Extended Thinking Mode
Like Opus, Sonnet 4.6 supports extended thinking – a mode where the model reasons through a problem step by step before producing its final answer. You can enable it via the API or toggle it in claude.ai settings.
I found extended thinking most useful for:
- Multi-step math problems where the model needs to track intermediate results
- Complex code refactoring where understanding the full dependency chain matters
- Analysis tasks where the model needs to weigh multiple factors before making a recommendation
- Debugging sessions where the root cause isn’t obvious from the error message alone
The trade-off is speed. Extended thinking adds latency – sometimes 10-20 seconds for complex queries. For interactive chat, regular mode is usually fine. For batch processing or background agents where accuracy trumps speed, extended thinking is worth enabling.
How It Fits Into Anthropic’s Model Lineup
Anthropic now offers a clear three-tier structure, and each tier has a distinct purpose:
- Haiku: Fast, cheap, good for classification, routing, and simple tasks. Think of it as the “triage nurse” – it handles the easy stuff so you don’t burn expensive tokens.
- Sonnet 4.6: The workhorse. Handles 80-90% of real-world tasks at a reasonable price. Best computer use available, strong coding, excellent for agents.
- Opus 4.6: The specialist. For when you need the absolute best on hard problems – frontier reasoning, complex research, the most difficult coding challenges.
The smart play for most applications is to use Haiku for routing and simple queries, Sonnet 4.6 for the bulk of work, and Opus only when Sonnet fails or when the stakes justify the 5x cost premium. This tiered approach can cut your AI costs by 60-70% compared to running everything through Opus.
FAQ
Is Claude Sonnet 4.6 free to use?
Yes, on claude.ai. Free plan users get access with usage limits. The API costs $3/$15 per million tokens (input/output).
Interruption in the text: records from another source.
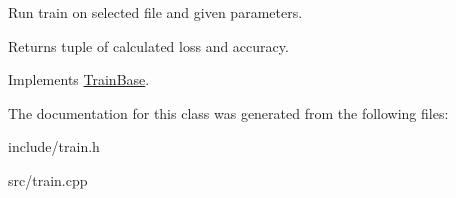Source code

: Run train on selected file and given parameters. \begin{DoxyReturn}{Returns}
tuple of calculated loss and accuracy. 
\end{DoxyReturn}


Implements \hyperlink{classTrainBase}{Train\+Base}.



The documentation for this class was generated from the following files\+:\begin{DoxyCompactItemize}
\item 
include/train.\+h\item 
src/train.\+cpp\end{DoxyCompactItemize}
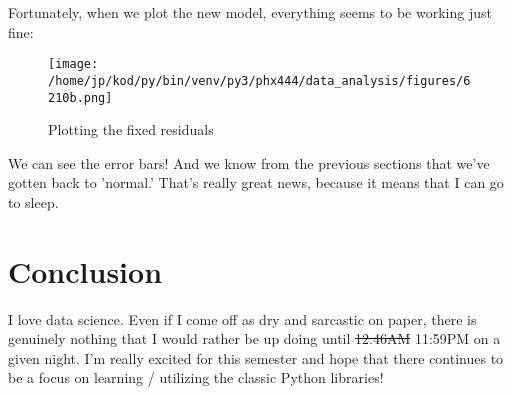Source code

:\documentclass{article}
\begin{document}
Fortunately, when we plot the new model, everything seems to be working just
fine:
\begin{figure}[H]
        \begin{center}
        \texttt{[image: /home/jp/kod/py/bin/venv/py3/phx444/data\_analysis/figures/6210b.png]}
        \caption{Plotting the fixed residuals}
        \label{fig:fig_22}
        \end{center}
\end{figure}
We can see the error bars! And we know from the previous sections that we've
gotten back to 'normal.' That's really great news, because it means that I can
go to sleep.

\section{Conclusion}
I love data science. Even if I come off as dry and sarcastic on paper,
there is genuinely nothing that I would rather be up doing until \st{12:46AM}
11:59PM on a given night. I'm really excited for this semester and hope that
there continues to be a focus on learning / utilizing the classic Python
libraries!
\end{document}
How does Sonnet 4.6 compare to ChatGPT?
Sonnet 4.6 outperforms GPT-5.2 on coding (79.6% vs 77.0% on SWE-bench) and dominates on computer use (72.5% vs 38.2% on OSWorld). It’s also cheaper at $3/$15 vs $10/$30 per million tokens. GPT-5.2 is slightly competitive on pure reasoning tasks. For a deeper comparison, check our ChatGPT vs Claude guide.
Should I upgrade from Sonnet 4.5 to 4.6?
If you’re using the API, just change the model ID to claude-sonnet-4-6. Same price, better performance across the board. There’s no reason to stay on 4.5.
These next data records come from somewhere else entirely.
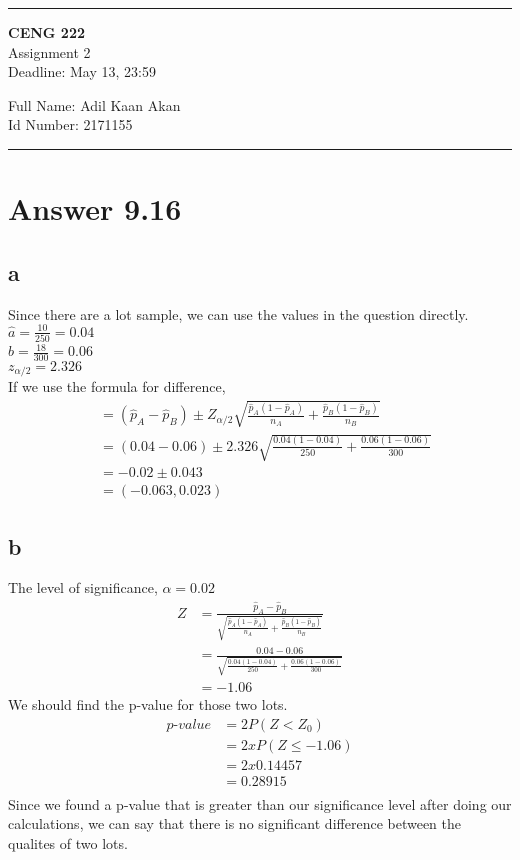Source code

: \documentclass[11pt]{article}
\newcommand{\HRule}{\rule{\linewidth}{1mm}}
\begin{document}
\noindent
\HRule
\begin{center}
\Large 
\textbf{CENG 222}  \\
\normalsize 
Assignment 2 \\
Deadline: May 13, 23:59 \\
\end{center}
\begin{flushleft}
\normalsize 
	Full Name: Adil Kaan Akan\\
	Id Number: 2171155
\end{flushleft}
\HRule

\section*{Answer 9.16}
\subsection*{a}
Since there are a lot sample, we can use the values in the question directly.\\
$\hat{a} = \frac{10}{250}= 0.04$\\
$\hat{b} = \frac{18}{300} = 0.06$ \\
$z_{\alpha/2} = 2.326$ \\
If we use the formula for difference,\\
\begin{align*}
& =  (\hat{p}_A - \hat{p}_B) \pm Z_{\alpha/2}\sqrt{\frac{\hat{p}_A (1-\hat{p}_A)}{n_A} + \frac{\hat{p}_B (1-\hat{p}_B)}{n_B}} \\
&= (0.04 - 0.06) \pm 2.326\sqrt{ \frac{0.04(1-0.04)}{250} + \frac{0.06(1-0.06)}{300}}\\
&= -0.02 \pm 0.043\\
&=(-0.063,0.023)
\end{align*}
\subsection*{b}
The level of significance, $\alpha = 0.02$ \\
\begin{align*}
Z &= \frac{\hat{p}_A - \hat{p}_B}{\sqrt{\frac{\hat{p}_A (1-\hat{p}_A)}{n_A} + \frac{\hat{p}_B (1-\hat{p}_B)}{n_B}}} \\
&= \frac{0.04 - 0.06}{\sqrt{ \frac{0.04(1-0.04)}{250} + \frac{0.06(1-0.06)}{300}}} \\
&= -1.06
\end{align*}
We should find the p-value for those two lots. \\
\begin{align*}
\textit{p-value} &= 2P(Z < Z_0) \\
&= 2x P (Z \leq -1.06) \\
&= 2 x 0.14457 \\
&= 0.28915 \\
\end{align*}
Since we found a p-value that is greater than our significance level after doing our calculations, we can say that there is no significant difference between the qualites of two lots.
\end{document}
When should I use Opus instead of Sonnet?
For frontier research, complex mathematical proofs, abstract reasoning tasks, or when you need the absolute best accuracy on difficult problems. For everything else – coding, office work, agents, general use – Sonnet 4.6 is sufficient and 5x cheaper.
Does Sonnet 4.6 support computer use?
Yes, and it’s nearly as good as Opus at it. It scores 72.5% on OSWorld-Verified (Opus gets 72.7%). Computer use is available through the API and Claude Cowork.